Sou um céptico da Inteligência Artificial, porque tem de ser muito controlada e vigiada pelo homem. Não podemos entrar em loucuras, que é o que acho que vai acontecer. Isso é perigoso. Mas é uma mais-valia na área da Protecção Civil quando bem enquadrada. Sou muito comprometido com a segurança das pessoas e com os riscos que o meu município tem. E isso, às vezes, tira-me o sono.
Jogo futebol num grupo de veteranos de 15 em 15 dias. Quando posso, jogo futsal com um grupo de amigos à sexta-feira e dou aulas de cycling no ginásio uma vez por semana, que são os 50 minutos em que “desligo”. Desde que sou coordenador municipal nunca mais saí do país, nunca mais tirei férias em Agosto nem em determinados momentos que são críticos. Já tive de interromper férias, mas faz parte do ofício. Faço isto por gosto e porque nasci aqui.
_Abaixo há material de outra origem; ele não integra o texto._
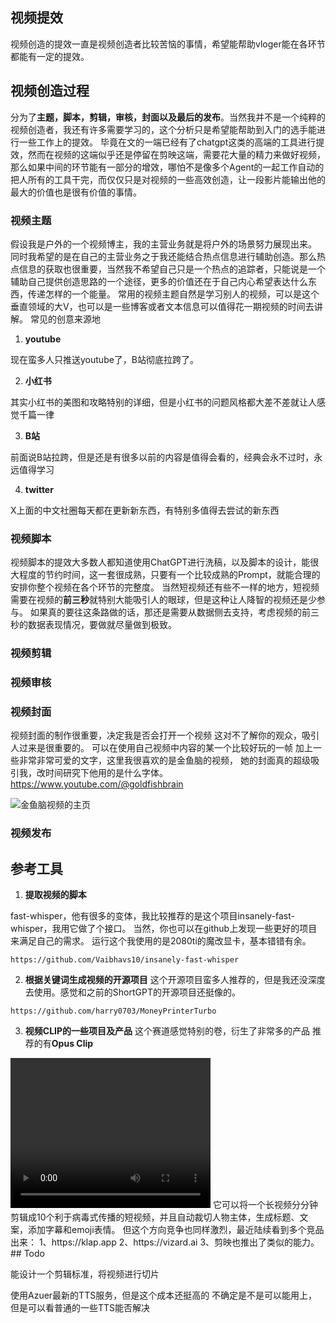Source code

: ## 视频提效
视频创造的提效一直是视频创造者比较苦恼的事情，希望能帮助vloger能在各环节都能有一定的提效。
## 视频创造过程
分为了**主题，脚本，剪辑，审核，封面以及最后的发布**。当然我并不是一个纯粹的视频创造者，我还有许多需要学习的，这个分析只是希望能帮助到入门的选手能进行一些工作上的提效。
毕竟在文的一端已经有了chatgpt这类的高端的工具进行提效，然而在视频的这端似乎还是停留在剪映这端，需要花大量的精力来做好视频，那么如果中间的环节能有一部分的增效，哪怕不是像多个Agent的一起工作自动的把人所有的工具干完，而仅仅只是对视频的一些高效创造，让一段影片能输出他的最大的价值也是很有价值的事情。

### 视频主题
假设我是户外的一个视频博主，我的主营业务就是将户外的场景努力展现出来。
同时我希望的是在自己的主营业务之于我还能结合热点信息进行辅助创造。那么热点信息的获取也很重要，当然我不希望自己只是一个热点的追踪者，只能说是一个辅助自己提供创造思路的一个途径，更多的价值还在于自己内心希望表达什么东西，传递怎样的一个能量。
常用的视频主题自然是学习别人的视频，可以是这个垂直领域的大V，也可以是一些博客或者文本信息可以值得花一期视频的时间去讲解。
常见的创意来源地

1. **youtube**

现在蛮多人只推送youtube了，B站彻底拉跨了。

2. **小红书**

其实小红书的美图和攻略特别的详细，但是小红书的问题风格都大差不差就让人感觉千篇一律

3. **B站**

前面说B站拉跨，但是还是有很多以前的内容是值得会看的，经典会永不过时，永远值得学习

4. **twitter**

X上面的中文社圈每天都在更新新东西，有特别多值得去尝试的新东西

### 视频脚本
视频脚本的提效大多数人都知道使用ChatGPT进行洗稿，以及脚本的设计，能很大程度的节约时间，这一套很成熟，只要有一个比较成熟的Prompt，就能合理的安排你整个视频在各个环节的完整度。
当然短视频还有些不一样的地方，短视频需要在视频的**前三秒**就特别大能吸引人的眼球，但是这种让人降智的视频还是少参与。
如果真的要往这条路做的话，那还是需要从数据侧去支持，考虑视频的前三秒的数据表现情况，要做就尽量做到极致。
### 视频剪辑
### 视频审核
### 视频封面
视频封面的制作很重要，决定我是否会打开一个视频
这对不了解你的观众，吸引人过来是很重要的。
可以在使用自己视频中内容的某一个比较好玩的一帧
加上一些非常非常可爱的文字，这里我很喜欢的是金鱼脑的视频，
她的封面真的超级吸引我，改时间研究下他用的是什么字体。
https://www.youtube.com/@goldfishbrain

![金鱼脑视频的主页](https://chandlergis.top/file/a23fe3ce2c190f8736b46.png)
### 视频发布
## 参考工具
1. **提取视频的脚本**

fast-whisper，他有很多的变体，我比较推荐的是这个项目insanely-fast-whisper，我用它做了个接口。
当然，你也可以在github上发现一些更好的项目来满足自己的需求。
运行这个我使用的是2080ti的魔改显卡，基本错错有余。
```
https://github.com/Vaibhavs10/insanely-fast-whisper
```
2. **根据关键词生成视频的开源项目**
这个开源项目蛮多人推荐的，但是我还没深度去使用。感觉和之前的ShortGPT的开源项目还挺像的。
```
https://github.com/harry0703/MoneyPrinterTurbo
```

3. **视频CLIP的一些项目及产品**
这个赛道感觉特别的卷，衍生了非常多的产品
推荐的有**Opus Clip**

<video width="320" height="240" controls>
  <source src="https://chandlergis.top/file/0f976ba676f2726b74683.mp4" type="video/mp4">
  Your browser does not support the video tag.
</video>
它可以将一个长视频分分钟剪辑成10个利于病毒式传播的短视频，并且自动裁切人物主体，生成标题、文案，添加字幕和emoji表情。
但这个方向竞争也同样激烈，最近陆续看到多个竞品出来：
1、https://klap.app
2、https://vizard.ai
3、剪映也推出了类似的能力。
## Todo

能设计一个剪辑标准，将视频进行切片

使用Azuer最新的TTS服务，但是这个成本还挺高的
不确定是不是可以能用上，但是可以看普通的一些TTS能否解决


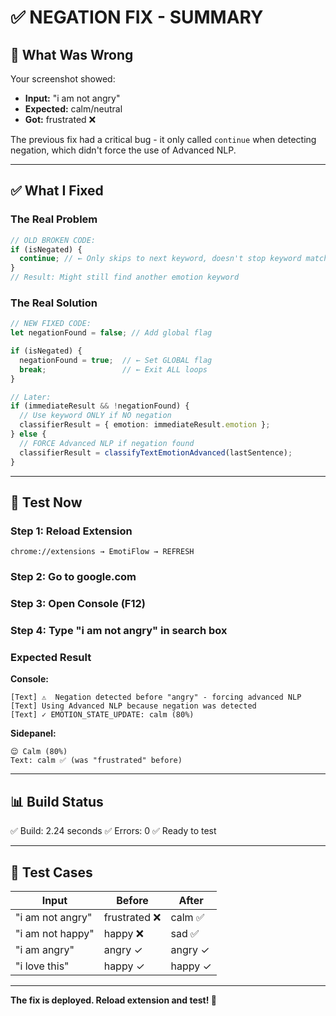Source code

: # ✅ NEGATION FIX - SUMMARY

## 🎯 What Was Wrong

Your screenshot showed:
- **Input:** "i am not angry"
- **Expected:** calm/neutral
- **Got:** frustrated ❌

The previous fix had a critical bug - it only called `continue` when detecting negation, which didn't force the use of Advanced NLP.

---

## ✅ What I Fixed

### The Real Problem
```typescript
// OLD BROKEN CODE:
if (isNegated) {
  continue; // ← Only skips to next keyword, doesn't stop keyword matching!
}
// Result: Might still find another emotion keyword
```

### The Real Solution
```typescript
// NEW FIXED CODE:
let negationFound = false; // Add global flag

if (isNegated) {
  negationFound = true;  // ← Set GLOBAL flag
  break;                 // ← Exit ALL loops
}

// Later:
if (immediateResult && !negationFound) {
  // Use keyword ONLY if NO negation
  classifierResult = { emotion: immediateResult.emotion };
} else {
  // FORCE Advanced NLP if negation found
  classifierResult = classifyTextEmotionAdvanced(lastSentence);
}
```

---

## 🚀 Test Now

### Step 1: Reload Extension
```
chrome://extensions → EmotiFlow → REFRESH
```

### Step 2: Go to google.com

### Step 3: Open Console (F12)

### Step 4: Type "i am not angry" in search box

### Expected Result

**Console:**
```
[Text] ⚠️  Negation detected before "angry" - forcing advanced NLP
[Text] Using Advanced NLP because negation was detected
[Text] ✓ EMOTION_STATE_UPDATE: calm (80%)
```

**Sidepanel:**
```
😌 Calm (80%)
Text: calm ✅ (was "frustrated" before)
```

---

## 📊 Build Status

✅ Build: 2.24 seconds
✅ Errors: 0
✅ Ready to test

---

## 🧪 Test Cases

| Input | Before | After |
|-------|--------|-------|
| "i am not angry" | frustrated ❌ | calm ✅ |
| "i am not happy" | happy ❌ | sad ✅ |
| "i am angry" | angry ✓ | angry ✓ |
| "i love this" | happy ✓ | happy ✓ |

---

**The fix is deployed. Reload extension and test! 🎯**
Quero dar o meu contributo para que esta terra tenha qualidade de vida, o que implica segurança. Por isso interrompo férias e acordo às três da manhã para resolver problemas.
Sou um pouco teimoso, mas, se me provarem, mudo de ideias com facilidade. Ainda não tive filhos precisamente porque me dediquei muito à carreira, à vida que levei, mas um dos meus sonhos é ser pai. Agradeço a quem acreditou em mim. Tive várias oportunidades, mas dei sempre o meu contributo com trabalho e dedicação, nada me apareceu de mão beijada nem por herança. O meu pai é bate-chapas e a minha mãe operária fabril, trabalharam a vida toda para me darem um futuro. A maior sorte que tive foi a possibilidade de estudar e as pessoas boas que encontrei e acreditaram no meu valor e na minha capacidade para as relações humanas.